Stream 107 passes as feed to the membrane purge step, shown as 108 in FIG. 1. The membrane unit contains a membrane that exhibits a substantially different permeability for hydrocarbons than for hydrogen.

The permeability of a gas or vapor through a membrane is a product of the diffusion coefficient, D, and the Henry's law sorption coefficient, k. D is a measure of the permeant's mobility in the polymer; k is a measure of the permeant's sorption into the polymer. The diffusion coefficient tends to decrease as the molecular size of the permeant increases, because large molecules interact with more segments of the polymer chains and are thus less mobile. The sorption coefficient depends, amongst other factors, on the condensability of the gas.

Depending on the nature of the polymer, either the diffusion or the sorption component of the permeability may dominate. In rigid, glassy polymer materials, the diffusion coefficient tends to be the controlling factor and the ability of molecules to permeate is very size dependent. As a result, glassy membranes tend to permeate small, low-boiling molecules, such as hydrogen and methane, faster than larger, more condensable molecules, such as C2+ organic molecules. For rubbery or elastomeric polymers, the difference in size is much less critical, because the polymer chains can be flexed, and sorption effects generally dominate the permeability. Elastomeric materials, therefore, tend to permeate large, condensable molecules faster than small, low-boiling molecules. Thus, most rubbery materials are selective in favor of all C3+ hydrocarbons over hydrogen. However, for the smallest, least condensable hydrocarbons, methane in particular, even rubbery polymers tend to be selective in favor of hydrogen, because of the relative ease with which the hydrogen molecule can diffuse through most materials. For example, neoprene rubber has a selectivity for hydrogen over methane of about 4, natural rubber a selectivity for hydrogen over methane of about 1.6, and Kraton, a commercial polystyrene-butadiene copolymer, has a selectivity for hydrogen over methane of about 2.

Any rubbery material that is selective for C2+ hydrocarbons over hydrogen will provide selective purging of these components and can be used in the invention. Examples of polymers that can be used to make such elastomeric membranes, include, but are not limited to, nitrile rubber, neoprene, polydimethylsiloxane (silicone rubber), chlorosulfonated polyethylene, polysilicone-carbonate copolymers, fluoroelastomers, plasticized polyvinylchloride, polyurethane, cis-polybutadiene, cis-polyisoprene, poly(butene-1), polystyrene-butadiene copolymers, styrene/butadiene/styrene block copolymers, styrene/ethylene/butylene block copolymers, and thermoplastic polyolefin elastomers.
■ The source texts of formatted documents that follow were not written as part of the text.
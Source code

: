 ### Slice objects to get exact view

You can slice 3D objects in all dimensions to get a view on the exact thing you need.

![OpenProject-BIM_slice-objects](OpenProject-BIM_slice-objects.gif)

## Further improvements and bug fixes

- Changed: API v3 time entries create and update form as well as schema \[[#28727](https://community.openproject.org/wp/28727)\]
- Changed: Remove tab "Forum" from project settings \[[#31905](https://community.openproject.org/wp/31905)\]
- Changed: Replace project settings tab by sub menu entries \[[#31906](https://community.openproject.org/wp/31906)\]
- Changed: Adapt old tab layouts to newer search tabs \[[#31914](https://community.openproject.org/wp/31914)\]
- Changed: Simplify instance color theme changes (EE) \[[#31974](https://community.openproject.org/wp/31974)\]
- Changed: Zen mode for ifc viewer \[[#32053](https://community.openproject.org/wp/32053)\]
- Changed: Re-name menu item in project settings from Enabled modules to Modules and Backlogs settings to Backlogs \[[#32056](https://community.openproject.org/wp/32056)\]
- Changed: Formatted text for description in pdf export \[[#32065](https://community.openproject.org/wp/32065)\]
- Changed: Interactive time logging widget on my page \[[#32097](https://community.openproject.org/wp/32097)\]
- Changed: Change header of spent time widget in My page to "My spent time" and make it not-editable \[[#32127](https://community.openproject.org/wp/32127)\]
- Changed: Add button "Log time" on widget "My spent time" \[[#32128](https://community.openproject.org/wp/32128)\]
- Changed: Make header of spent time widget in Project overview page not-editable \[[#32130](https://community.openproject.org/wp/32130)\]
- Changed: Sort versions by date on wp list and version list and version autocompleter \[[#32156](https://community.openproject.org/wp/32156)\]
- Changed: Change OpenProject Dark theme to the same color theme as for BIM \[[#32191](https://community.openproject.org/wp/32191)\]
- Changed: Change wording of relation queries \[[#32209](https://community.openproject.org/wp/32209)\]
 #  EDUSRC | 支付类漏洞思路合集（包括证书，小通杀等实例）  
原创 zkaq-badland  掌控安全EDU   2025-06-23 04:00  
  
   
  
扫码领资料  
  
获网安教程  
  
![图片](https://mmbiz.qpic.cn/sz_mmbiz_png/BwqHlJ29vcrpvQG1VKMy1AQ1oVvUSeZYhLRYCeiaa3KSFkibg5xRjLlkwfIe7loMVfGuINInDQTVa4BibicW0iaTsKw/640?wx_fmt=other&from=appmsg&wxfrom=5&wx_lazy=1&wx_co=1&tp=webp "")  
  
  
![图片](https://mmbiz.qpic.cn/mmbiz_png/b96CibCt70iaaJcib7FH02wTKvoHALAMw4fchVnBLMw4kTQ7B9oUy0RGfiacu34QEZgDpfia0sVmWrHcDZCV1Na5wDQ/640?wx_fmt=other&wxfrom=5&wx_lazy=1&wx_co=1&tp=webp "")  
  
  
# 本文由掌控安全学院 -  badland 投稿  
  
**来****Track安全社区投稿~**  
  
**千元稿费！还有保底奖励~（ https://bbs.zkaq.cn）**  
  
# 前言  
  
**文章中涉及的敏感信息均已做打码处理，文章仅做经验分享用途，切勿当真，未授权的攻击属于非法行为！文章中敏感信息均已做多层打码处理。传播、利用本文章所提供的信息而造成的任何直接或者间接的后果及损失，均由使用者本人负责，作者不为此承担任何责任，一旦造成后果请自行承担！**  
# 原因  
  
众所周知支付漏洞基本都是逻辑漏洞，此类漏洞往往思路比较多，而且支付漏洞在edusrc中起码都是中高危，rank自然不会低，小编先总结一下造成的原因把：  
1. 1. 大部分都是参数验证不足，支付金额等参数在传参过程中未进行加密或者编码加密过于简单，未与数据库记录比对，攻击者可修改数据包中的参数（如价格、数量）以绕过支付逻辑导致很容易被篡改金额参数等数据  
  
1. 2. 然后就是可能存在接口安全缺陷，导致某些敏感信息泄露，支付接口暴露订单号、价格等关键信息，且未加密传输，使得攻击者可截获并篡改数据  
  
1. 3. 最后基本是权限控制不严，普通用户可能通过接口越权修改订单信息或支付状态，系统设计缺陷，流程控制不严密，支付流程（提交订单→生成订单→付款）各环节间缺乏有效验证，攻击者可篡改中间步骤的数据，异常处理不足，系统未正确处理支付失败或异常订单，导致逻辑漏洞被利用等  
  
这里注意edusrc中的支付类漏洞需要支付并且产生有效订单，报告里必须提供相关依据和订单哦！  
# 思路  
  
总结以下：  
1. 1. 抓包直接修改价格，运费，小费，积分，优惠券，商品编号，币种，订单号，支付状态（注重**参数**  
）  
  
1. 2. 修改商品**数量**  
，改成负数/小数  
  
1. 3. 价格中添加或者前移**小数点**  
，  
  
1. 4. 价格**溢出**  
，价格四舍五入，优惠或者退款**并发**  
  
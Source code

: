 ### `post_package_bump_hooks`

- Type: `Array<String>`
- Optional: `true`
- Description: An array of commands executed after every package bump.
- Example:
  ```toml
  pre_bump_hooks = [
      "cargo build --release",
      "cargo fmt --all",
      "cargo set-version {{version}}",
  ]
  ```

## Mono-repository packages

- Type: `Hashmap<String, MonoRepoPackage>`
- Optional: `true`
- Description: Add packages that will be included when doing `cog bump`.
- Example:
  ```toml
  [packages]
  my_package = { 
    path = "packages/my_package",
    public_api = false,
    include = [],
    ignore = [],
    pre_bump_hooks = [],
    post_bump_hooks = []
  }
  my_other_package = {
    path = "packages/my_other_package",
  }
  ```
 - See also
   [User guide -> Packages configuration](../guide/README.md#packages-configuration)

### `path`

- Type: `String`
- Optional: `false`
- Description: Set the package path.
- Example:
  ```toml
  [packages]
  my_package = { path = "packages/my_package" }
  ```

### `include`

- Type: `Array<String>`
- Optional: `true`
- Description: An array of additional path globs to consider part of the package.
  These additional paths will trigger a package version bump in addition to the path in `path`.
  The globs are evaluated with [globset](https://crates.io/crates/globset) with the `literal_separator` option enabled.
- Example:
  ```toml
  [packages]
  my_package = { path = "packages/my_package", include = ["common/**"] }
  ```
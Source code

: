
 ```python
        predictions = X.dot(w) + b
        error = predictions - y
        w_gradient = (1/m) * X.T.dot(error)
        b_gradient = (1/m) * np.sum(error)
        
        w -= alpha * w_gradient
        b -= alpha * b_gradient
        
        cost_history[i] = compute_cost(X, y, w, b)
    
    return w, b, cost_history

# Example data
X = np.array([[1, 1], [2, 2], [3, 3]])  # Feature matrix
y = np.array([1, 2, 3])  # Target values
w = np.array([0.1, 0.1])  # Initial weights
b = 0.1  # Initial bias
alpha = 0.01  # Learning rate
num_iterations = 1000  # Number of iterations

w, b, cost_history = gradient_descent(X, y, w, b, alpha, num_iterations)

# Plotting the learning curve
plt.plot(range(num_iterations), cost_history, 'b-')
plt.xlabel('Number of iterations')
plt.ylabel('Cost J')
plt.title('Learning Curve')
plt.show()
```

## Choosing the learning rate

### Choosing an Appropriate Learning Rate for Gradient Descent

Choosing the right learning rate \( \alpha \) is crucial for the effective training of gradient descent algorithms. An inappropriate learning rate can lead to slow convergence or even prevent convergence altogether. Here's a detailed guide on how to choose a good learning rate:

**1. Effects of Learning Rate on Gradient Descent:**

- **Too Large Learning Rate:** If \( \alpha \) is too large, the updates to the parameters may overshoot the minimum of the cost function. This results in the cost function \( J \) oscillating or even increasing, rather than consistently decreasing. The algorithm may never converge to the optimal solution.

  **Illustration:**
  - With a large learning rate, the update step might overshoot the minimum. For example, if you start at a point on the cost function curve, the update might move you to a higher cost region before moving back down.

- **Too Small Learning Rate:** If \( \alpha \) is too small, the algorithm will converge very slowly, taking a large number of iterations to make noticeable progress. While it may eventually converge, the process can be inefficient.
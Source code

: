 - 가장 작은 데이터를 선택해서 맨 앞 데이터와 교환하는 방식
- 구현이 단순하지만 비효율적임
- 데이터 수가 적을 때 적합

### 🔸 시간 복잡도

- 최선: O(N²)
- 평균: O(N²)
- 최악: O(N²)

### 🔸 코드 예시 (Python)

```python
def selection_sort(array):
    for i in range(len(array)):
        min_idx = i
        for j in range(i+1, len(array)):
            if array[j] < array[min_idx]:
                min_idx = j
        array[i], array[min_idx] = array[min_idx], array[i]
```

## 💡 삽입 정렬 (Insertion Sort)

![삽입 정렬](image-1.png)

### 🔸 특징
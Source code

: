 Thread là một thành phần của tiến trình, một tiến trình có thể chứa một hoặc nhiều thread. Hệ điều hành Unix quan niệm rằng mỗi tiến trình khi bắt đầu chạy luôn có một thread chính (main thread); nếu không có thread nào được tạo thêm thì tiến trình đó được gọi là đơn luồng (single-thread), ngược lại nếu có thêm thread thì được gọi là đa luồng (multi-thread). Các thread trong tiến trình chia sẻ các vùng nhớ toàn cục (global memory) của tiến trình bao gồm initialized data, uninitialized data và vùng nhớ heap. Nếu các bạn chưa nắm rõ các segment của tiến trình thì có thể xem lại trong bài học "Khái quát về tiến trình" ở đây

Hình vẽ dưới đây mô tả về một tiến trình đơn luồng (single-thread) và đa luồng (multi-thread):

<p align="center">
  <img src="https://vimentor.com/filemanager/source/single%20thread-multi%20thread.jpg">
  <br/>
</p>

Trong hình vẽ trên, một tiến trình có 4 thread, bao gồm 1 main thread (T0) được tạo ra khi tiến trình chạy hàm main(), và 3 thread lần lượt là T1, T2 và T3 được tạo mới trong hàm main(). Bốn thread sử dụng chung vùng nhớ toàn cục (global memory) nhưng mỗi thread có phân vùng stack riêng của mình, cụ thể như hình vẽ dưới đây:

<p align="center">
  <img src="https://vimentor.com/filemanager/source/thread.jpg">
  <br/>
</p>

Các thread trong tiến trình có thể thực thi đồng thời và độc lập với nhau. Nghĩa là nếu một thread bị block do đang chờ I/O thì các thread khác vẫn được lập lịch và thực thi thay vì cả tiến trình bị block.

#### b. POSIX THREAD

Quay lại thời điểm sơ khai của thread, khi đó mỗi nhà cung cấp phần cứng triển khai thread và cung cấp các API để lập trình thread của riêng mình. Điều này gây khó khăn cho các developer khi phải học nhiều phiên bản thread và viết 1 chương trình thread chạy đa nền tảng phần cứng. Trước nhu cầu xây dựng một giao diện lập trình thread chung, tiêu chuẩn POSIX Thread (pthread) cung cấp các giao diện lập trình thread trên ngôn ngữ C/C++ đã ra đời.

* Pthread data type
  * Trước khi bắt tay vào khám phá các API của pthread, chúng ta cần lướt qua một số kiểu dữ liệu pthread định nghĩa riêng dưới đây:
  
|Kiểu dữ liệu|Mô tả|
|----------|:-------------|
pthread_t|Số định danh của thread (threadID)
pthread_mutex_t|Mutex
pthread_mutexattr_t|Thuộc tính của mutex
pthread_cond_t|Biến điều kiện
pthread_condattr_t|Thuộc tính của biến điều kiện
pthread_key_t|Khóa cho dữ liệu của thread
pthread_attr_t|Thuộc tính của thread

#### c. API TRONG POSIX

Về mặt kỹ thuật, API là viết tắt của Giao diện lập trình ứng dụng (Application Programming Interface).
The preferred membrane differs from other membranes used in the past in refinery and petrochemical processing applications in that it is more permeable to all hydrocarbons, including methane, than it is to hydrogen. In other words, unlike almost all other membranes, rubbery or glassy, the membrane is methane/hydrogen selective, that is, hydrogen rejecting, so that the permeate stream is hydrogen depleted and the residue stream is hydrogen enriched, compared with the membrane feed stream. To applicants' knowledge, among the polymeric membranes that perform gas separation based on the solution/diffusion mechanism, silicone rubber is the only material that is selective in favor of methane over hydrogen. As will now be appreciated by those of skill in the art, at least some of the benefits that accrue from the invention derive from the use of a membrane that is both polymeric and hydrogen rejecting. Thus, any polymeric membrane that is found to have a methane/hydrogen selectivity greater than 1 can be used for the processes disclosed herein and is within the scope of the invention. For example, other materials that might perhaps be found by appropriate experimentation to be methane/hydrogen selective include other polysiloxanes.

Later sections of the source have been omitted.